[Data for review — start]

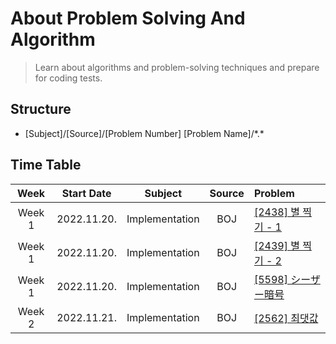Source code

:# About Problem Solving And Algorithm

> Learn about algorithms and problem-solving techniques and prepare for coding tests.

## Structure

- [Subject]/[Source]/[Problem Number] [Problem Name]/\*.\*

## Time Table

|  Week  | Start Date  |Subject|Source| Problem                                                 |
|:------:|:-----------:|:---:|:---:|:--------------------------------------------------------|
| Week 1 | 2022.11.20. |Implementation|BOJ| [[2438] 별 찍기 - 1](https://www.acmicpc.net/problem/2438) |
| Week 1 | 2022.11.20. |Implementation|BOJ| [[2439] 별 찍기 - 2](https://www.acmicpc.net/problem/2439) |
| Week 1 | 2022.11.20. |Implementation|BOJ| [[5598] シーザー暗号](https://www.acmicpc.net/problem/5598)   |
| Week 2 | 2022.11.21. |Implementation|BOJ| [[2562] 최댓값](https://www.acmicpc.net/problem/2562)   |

[Data for review — finish]
[Data for review — start]

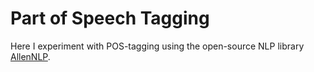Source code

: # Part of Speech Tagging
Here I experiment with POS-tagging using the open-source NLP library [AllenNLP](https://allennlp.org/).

[Data for review — finish]
[Data for review — start]

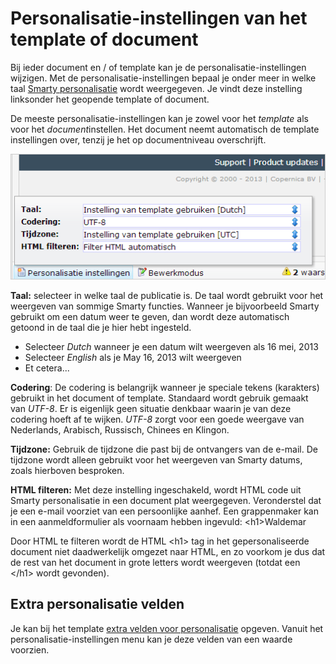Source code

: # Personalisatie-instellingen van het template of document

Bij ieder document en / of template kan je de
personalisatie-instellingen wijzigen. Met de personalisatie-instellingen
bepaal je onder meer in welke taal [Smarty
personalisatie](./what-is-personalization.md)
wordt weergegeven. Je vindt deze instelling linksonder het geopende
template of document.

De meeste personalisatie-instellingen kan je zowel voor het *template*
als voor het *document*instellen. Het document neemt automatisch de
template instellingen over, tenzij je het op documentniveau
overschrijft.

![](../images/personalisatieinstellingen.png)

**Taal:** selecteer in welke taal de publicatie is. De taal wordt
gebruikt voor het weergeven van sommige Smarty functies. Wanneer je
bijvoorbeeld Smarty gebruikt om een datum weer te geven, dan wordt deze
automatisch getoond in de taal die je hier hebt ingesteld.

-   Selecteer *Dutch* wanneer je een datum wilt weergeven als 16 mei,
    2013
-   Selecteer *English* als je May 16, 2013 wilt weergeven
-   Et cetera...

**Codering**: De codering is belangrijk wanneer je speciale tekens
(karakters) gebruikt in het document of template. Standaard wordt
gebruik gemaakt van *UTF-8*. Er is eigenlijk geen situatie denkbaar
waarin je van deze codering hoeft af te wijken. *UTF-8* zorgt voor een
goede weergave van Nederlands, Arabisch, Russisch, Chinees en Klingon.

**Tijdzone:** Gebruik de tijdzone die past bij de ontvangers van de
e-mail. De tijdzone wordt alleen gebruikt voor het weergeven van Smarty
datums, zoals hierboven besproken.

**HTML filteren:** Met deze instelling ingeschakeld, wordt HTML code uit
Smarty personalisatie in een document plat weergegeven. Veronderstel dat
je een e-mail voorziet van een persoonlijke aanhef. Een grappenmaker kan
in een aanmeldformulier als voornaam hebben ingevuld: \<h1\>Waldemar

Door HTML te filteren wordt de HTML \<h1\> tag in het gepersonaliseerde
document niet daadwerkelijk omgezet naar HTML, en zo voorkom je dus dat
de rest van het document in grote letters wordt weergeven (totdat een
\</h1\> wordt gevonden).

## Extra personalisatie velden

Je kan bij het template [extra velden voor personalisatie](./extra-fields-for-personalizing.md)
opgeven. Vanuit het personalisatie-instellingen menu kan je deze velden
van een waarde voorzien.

[Data for review — finish]

Taking the line with "- [Subject]/[Source]/[Problem Number]" as the first and the line with "2 | 2022.11.21." as the last, retype that stretch of the data above exactly, with no other lines.

Completed task –
- [Subject]/[Source]/[Problem Number] [Problem Name]/\*.\*

## Time Table

|  Week  | Start Date  |Subject|Source| Problem                                                 |
|:------:|:-----------:|:---:|:---:|:--------------------------------------------------------|
| Week 1 | 2022.11.20. |Implementation|BOJ| [[2438] 별 찍기 - 1](https://www.acmicpc.net/problem/2438) |
| Week 1 | 2022.11.20. |Implementation|BOJ| [[2439] 별 찍기 - 2](https://www.acmicpc.net/problem/2439) |
| Week 1 | 2022.11.20. |Implementation|BOJ| [[5598] シーザー暗号](https://www.acmicpc.net/problem/5598)   |
| Week 2 | 2022.11.21. |Implementation|BOJ| [[2562] 최댓값](https://www.acmicpc.net/problem/2562)   |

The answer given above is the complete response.